Instruction for the data below: set down exactly the lines from the line with "- *текущий раздел* <br>" to the line with "про* **_всё_** *содержимое раздела* <br>", inclusive, and no others.

*** GIVEN INFORMATION Section Begins ***

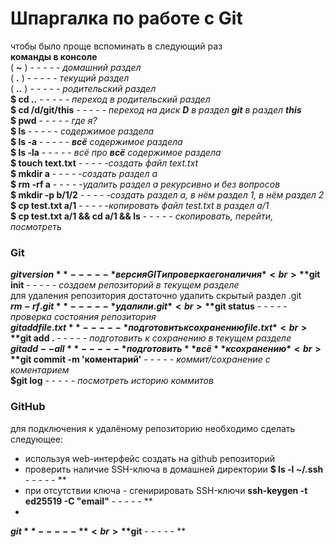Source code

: # Шпаргалка по работе с Git  
чтобы было проще вспоминать в следующий раз <br>
 **команды в консоле** <br> 
 ( **~** ) 		- - - - - *домашний раздел* <br>
 ( **.** ) 		- - - - - *текущий раздел* <br>
 ( **..** ) 	- - - - - *родительский раздел* <br> 
 **$ cd ..**	- - - - - *переход в родительский раздел* <br>
 **$ cd /d/git/this**    - - - - - *переход на диск **D** в раздел **git** в раздел __this__* <br>
 **$ pwd**		         - - - - - *где я?* <br>
 **$ ls**                - - - - - *содержимое раздела* <br>
 **$ ls -a**             - - - - - **_всё_** *содержимое раздела* <br>
 **$ ls -la**            - - - - - *всё про* **_всё_** *содержимое раздела* <br>
 **$ touch text.txt** 	 - - - - -*создать файл text.txt* <br> 
 **$ mkdir a**           - - - - -*создать раздел a* <br>
 **$ rm -rf a**          - - - - -*удалить раздел a рекурсивно и без вопросов* <br>
 **$ mkdir -p b/1/2**    - - - - -*создать раздел a, в нём раздел 1, в нём раздел 2* <br>
 **$ cp test.txt a/1**   - - - - -*копировать файл test.txt в раздел a/1* <br>
 **$ cp test.txt a/1 && cd a/1 && ls**    - - - - -  *скопировать, перейти, посмотреть* <br>

### Git
**$git version**        - - - - - *версия GIT и проверка его наличия* <br>
**$git init**           - - - - - *создаем репозиторий в текущем разделе* <br>
для удаления репозитория достаточно удалить скрытый раздел .git<br>
**$rm -rf .git**  			- - - - - *удалили .git* <br>
**$git status**            	- - - - - *проверка состояния репозитория* <br>
**$git add file.txt**       - - - - - *подготовить к сохранению file.txt* <br>
**$git add .**              - - - - - *подготовить к сохранению в текущем разделе* <br>
**$git add --all**          - - - - - *подготовить **всё** к сохранению* <br>
**$git commit -m 'коментарий'** - - - - - *коммит/сохранение с коментарием* <br>
**$git log**  			- - - - - *посмотреть историю коммитов* <br>

### GitHub
для подключения к удалёному репозиторию необходимо сделать следующее:<br>
* используя web-интерфейс создать на github репозиторий
* проверить наличие SSH-ключа в домашней директории
**$ ls -l ~/.ssh**  			- - - - - ** <br>
* при отсутствии ключа - сгенирировать SSH-ключи
**ssh-keygen -t ed25519 -C "email"**  			- - - - - ** <br>
*

**$git**  			- - - - - ** <br>
**$git**  			- - - - - ** <br>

*** GIVEN INFORMATION Section Ends ***

RESPONSE BELOW:
 ( **.** ) 		- - - - - *текущий раздел* <br>
 ( **..** ) 	- - - - - *родительский раздел* <br> 
 **$ cd ..**	- - - - - *переход в родительский раздел* <br>
 **$ cd /d/git/this**    - - - - - *переход на диск **D** в раздел **git** в раздел __this__* <br>
 **$ pwd**		         - - - - - *где я?* <br>
 **$ ls**                - - - - - *содержимое раздела* <br>
 **$ ls -a**             - - - - - **_всё_** *содержимое раздела* <br>
 **$ ls -la**            - - - - - *всё про* **_всё_** *содержимое раздела* <br>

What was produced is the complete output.